Oltre il ghiaccio delle Paralimpiadi: la sinergia tra famiglie e istituzioni porta 22 ragazzi dei Centri Diurni di Pieve di Cadore nel cuore del curling mondiale, trasformando lo sport in un manifesto di inclusione vissuta.
Editoriale di Redazione
C’è un momento, nel silenzio teso di una partita di curling, in cui la pietra scivola sul ghiaccio non solo per raggiungere il centro della “house”, ma per unire mondi apparentemente distanti. Quel lunedì a Cortina, tra le corsie olimpiche, non si è giocata solo una partita delle Paralimpiadi di Milano-Cortina 2026; si è scritta una pagina di integrazione reale.
Ventidue persone, tra ospiti e operatori dei Centri Diurni di Pieve di Cadore, hanno trasformato le tribune in un vulcano di energia. Non erano semplici spettatori: erano la prova vivente che lo sport d’eccellenza appartiene a tutti.
La Genesi di un “Centro” Perfetto
Il valore di questa giornata risiede nella sua architettura: una sinergia silenziosa ma potente. Tutto nasce dall’interessamento di una madre e trova subito terreno fertile nella Banca Intesa Sanpaolo di Cortina, che ha donato i biglietti, e nel supporto operativo di Cortina Marketing e del Curling Club Dolomiti.
È la dimostrazione che quando il privato, l’istituzione e la famiglia comunicano, il “sociale” smette di essere una voce di bilancio e diventa carne, sorrisi e partecipazione. In un momento storico in cui il dibattito sui costi e le infrastrutture olimpiche è acceso, questo episodio ci ricorda il fine ultimo di ogni grande evento: non lasciare nessuno a guardare dal vetro.

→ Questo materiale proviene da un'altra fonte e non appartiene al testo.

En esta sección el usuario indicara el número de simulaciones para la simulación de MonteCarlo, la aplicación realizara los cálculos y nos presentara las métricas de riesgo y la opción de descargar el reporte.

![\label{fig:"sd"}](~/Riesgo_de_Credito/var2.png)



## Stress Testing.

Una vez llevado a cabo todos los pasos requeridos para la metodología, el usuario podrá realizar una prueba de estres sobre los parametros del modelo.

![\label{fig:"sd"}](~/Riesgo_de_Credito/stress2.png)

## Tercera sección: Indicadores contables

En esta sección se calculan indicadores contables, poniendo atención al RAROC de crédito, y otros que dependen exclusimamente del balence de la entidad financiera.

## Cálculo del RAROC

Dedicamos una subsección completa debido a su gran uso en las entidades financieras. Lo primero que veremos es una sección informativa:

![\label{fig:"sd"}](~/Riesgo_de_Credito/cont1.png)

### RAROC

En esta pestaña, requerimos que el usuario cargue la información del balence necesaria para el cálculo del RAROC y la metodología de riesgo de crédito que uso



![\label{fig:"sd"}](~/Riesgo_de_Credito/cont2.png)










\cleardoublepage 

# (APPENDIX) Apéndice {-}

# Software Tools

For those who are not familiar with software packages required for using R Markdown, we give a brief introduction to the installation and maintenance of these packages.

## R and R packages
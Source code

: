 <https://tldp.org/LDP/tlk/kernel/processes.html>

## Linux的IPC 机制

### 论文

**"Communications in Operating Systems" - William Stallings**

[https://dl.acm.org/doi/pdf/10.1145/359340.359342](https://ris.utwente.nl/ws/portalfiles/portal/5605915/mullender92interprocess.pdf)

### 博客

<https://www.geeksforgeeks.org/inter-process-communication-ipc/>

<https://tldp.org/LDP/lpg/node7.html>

La “House” dell’Inclusione
Il gruppo dei 22 di Pieve che operano nei Centri Diurni si scontra spesso con le barriere della routine. Qui è nata l’attesa, il desiderio di sentirsi parte di un evento mondiale che sta cambiando il volto della loro terra. La loro rete si è intrecciata tra uffici bancari, club sportivi e uffici marketing che, per una mattina, hanno lavorato con un unico obiettivo: fare “centro” nel cuore della comunità.
E questo centro è arrivato in un luogo che è il tempio di questa olimpiade paraolimpica: Lo Stadio del Ghiaccio di Cortina. Da tempio del professionismo a spazio di condivisione.
Il ghiaccio, solitamente freddo e distaccato, è diventato il palcoscenico di un’accoglienza calorosa, fatta di gadget, applausi e sguardi di ammirazione verso gli atleti paralimpici, nei quali i ragazzi hanno potuto specchiare la propria forza.
Una Riflessione Necessaria
Mentre le telecamere del mondo sono puntate sul cronometro e sulle medaglie, episodi come questo ci dicono che la vera vittoria di Milano-Cortina 2026 sarà misurata su quanti “lunedì indimenticabili” saremo stati in grado di regalare a chi il territorio lo vive ogni giorno, tra mille sfide.
L’inclusione non è un gadget da distribuire, ma un posto in prima fila che spetta di diritto a ogni cittadino.